I’m on the board of a regional burn, Burning Flipside. We have to deal with banning people and it’s the hardest, most time-consuming thing we do. There are some analogies to Mastodon bans and defederations that might be useful.
One illuminating difference is that our ban list is private: we treat it as very secret. But there are frequent suggestions that we should share our ban list with other regionals and accept ban lists from other regionals. And in fact, there’s at least one regional that proactively shares its banning decisions.
There’s a certain logic to this, because the populations of regional burns overlap a lot. People from one regional often go to others, including bad actors, and sometimes when a bad actor gets “run out of town,” he (it’s usually a he) moves on to another. So I understand why people would want shared ban lists.
But being notified of another org’s banning decision puts us in an awkward place: it creates pressure on us to respond to it somehow. But our own policies require firsthand reports, which one of these outside-org reports would not be, unless a member of that board is a firsthand reporter. And we might come to a different conclusion than the other org, which could be difficult to explain.
Why do we keep our ban decisions secret? Partly it’s out of liability concerns. We don’t want to be accused of libeling/slandering someone. Also, our decisions don’t always make sense out of context: we once had to “ban” a toddler who was at the center of a custody fight between two parents. Sometimes knowing who has been banned would convey information about who made the report to us in the first place, which we would want to avoid at all costs. Every decision is made in a unique context, and it would be impossible to apply standardized actions consistently.

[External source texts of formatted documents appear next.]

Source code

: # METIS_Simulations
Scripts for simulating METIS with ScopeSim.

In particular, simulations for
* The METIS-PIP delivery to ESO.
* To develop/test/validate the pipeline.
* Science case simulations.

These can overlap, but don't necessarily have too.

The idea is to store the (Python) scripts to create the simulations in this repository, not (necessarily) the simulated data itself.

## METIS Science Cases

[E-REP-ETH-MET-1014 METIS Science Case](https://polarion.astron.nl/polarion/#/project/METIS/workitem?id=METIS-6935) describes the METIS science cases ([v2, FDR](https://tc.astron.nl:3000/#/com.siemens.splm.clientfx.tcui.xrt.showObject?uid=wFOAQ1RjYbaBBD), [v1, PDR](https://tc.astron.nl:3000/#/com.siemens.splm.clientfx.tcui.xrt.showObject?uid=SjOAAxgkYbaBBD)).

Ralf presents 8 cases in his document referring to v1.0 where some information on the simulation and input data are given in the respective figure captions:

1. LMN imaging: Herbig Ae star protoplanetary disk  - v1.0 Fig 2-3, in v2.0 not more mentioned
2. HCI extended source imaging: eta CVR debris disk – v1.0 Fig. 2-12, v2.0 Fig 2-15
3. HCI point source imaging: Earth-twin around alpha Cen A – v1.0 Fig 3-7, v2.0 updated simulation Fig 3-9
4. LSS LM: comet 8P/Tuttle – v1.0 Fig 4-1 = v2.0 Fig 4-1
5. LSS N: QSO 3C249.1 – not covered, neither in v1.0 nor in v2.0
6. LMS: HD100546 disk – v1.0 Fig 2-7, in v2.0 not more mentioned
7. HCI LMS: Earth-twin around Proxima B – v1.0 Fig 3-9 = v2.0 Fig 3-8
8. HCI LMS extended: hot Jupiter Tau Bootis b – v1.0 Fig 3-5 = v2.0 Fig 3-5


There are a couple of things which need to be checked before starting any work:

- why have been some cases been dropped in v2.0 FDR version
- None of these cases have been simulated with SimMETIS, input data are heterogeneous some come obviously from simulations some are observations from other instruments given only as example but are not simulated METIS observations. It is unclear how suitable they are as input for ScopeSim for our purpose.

There’s a difference in the kinds of problems Flipside needs to deal with vs a social-media content moderator. The interactions being reported often happen in private, and even if not, they don’t generally leave an objective record on the Internet. This is tough for me to think through. Speech acts are acts, and the Internet is part of real life. But still, there’s a big difference between being threatened online and being threatened in person, never mind being physically assaulted. The Flipside organization does have a policy not to tolerate “any form of expression that serves to demean, intimidate, or ostracize,” and we have seen some problematic forms of expression in the past, but we haven’t received reports about them since that policy has been in effect. The problems we’re dealing with are more immediate. In any case, I’m not sure how the differences in problems should inform differences in the ways they’re handled. It deserves some thought.
On Flipside’s board, we like to say “we don’t have a lot of options for dealing with problematic participants, and most of them look like hammers.” The Mastodon software offers a number of moderation features, some of which are more subtle than a hammer. As far as I can tell, Mastodon instances don’t publish lists of users under moderation, but in some cases, those users themselves will use another forum to announce that they’re under some kind of moderation.
Then there’s defederation, a way of one instance’s mods saying to another’s “if you won’t moderate your users, we will.” Best as I can tell, defederation is public. Perhaps necessarily so. The instance my first account is on shows which servers it has filtered/silenced/suspended—which is equivalent to applying that moderation to everyone on that instance, remotely.
Right now, it seems like a lot of defederation—or at least chatter about defederation—is happening either because an instance’s moderators have been too hasty or too relaxed about applying moderation. If an instance really has devolved into a hive of scum and villainy, then that’s fair. It’s the healthy thing for the fediverse to do. If it’s a few bad actors on a large instance, it strikes me as procrustean.
This is another way in which the difference between regional burns and Mastodon instances is illuminating. It would be impossible and undesirable for one regional burn to ban everyone from another regional burn.
I’ve got some ideas.
- Fediverse mods need to have a running group chat, so that mods for Instance A can say to the mods at Instance B “I’ve noticed a pattern of problematic posts staying up/unproblematic posts being removed,” and they can talk it out before anyone needs to make a defederation decision. Maybe this already exists.
- It seems likely that Mastodon admins are going to subscribe to external services that make moderation decisions for them. Keeping the lights on is hard enough, dealing with moderation decisions as well is a whole ‘nother ballgame. If this happens, then knowing what moderation service a Mastodon instance subscribes to will tell you something about what kind of place it is.
- Sharing ban lists of individuals between instances, as an alternative to external moderation services, might remove some pressure to defederate, although this might be opening up a bigger can of worms.
Identity is going to be an important aspect of this, because it is possible to change instances, or use multiple instances at the same time. Mastodon provides an easy method to verify your identity, although it requires a bit of nerdiness. This can solve the problem of a public figure who wants to be identifiable but is an asshole. It doesn’t solve the problem of a committed troll, who can easily spool up multiple identities with multiple verifications.
Note: I’ve referred to Mastodon throughout this, but the same idea applies to any service in the fediverse.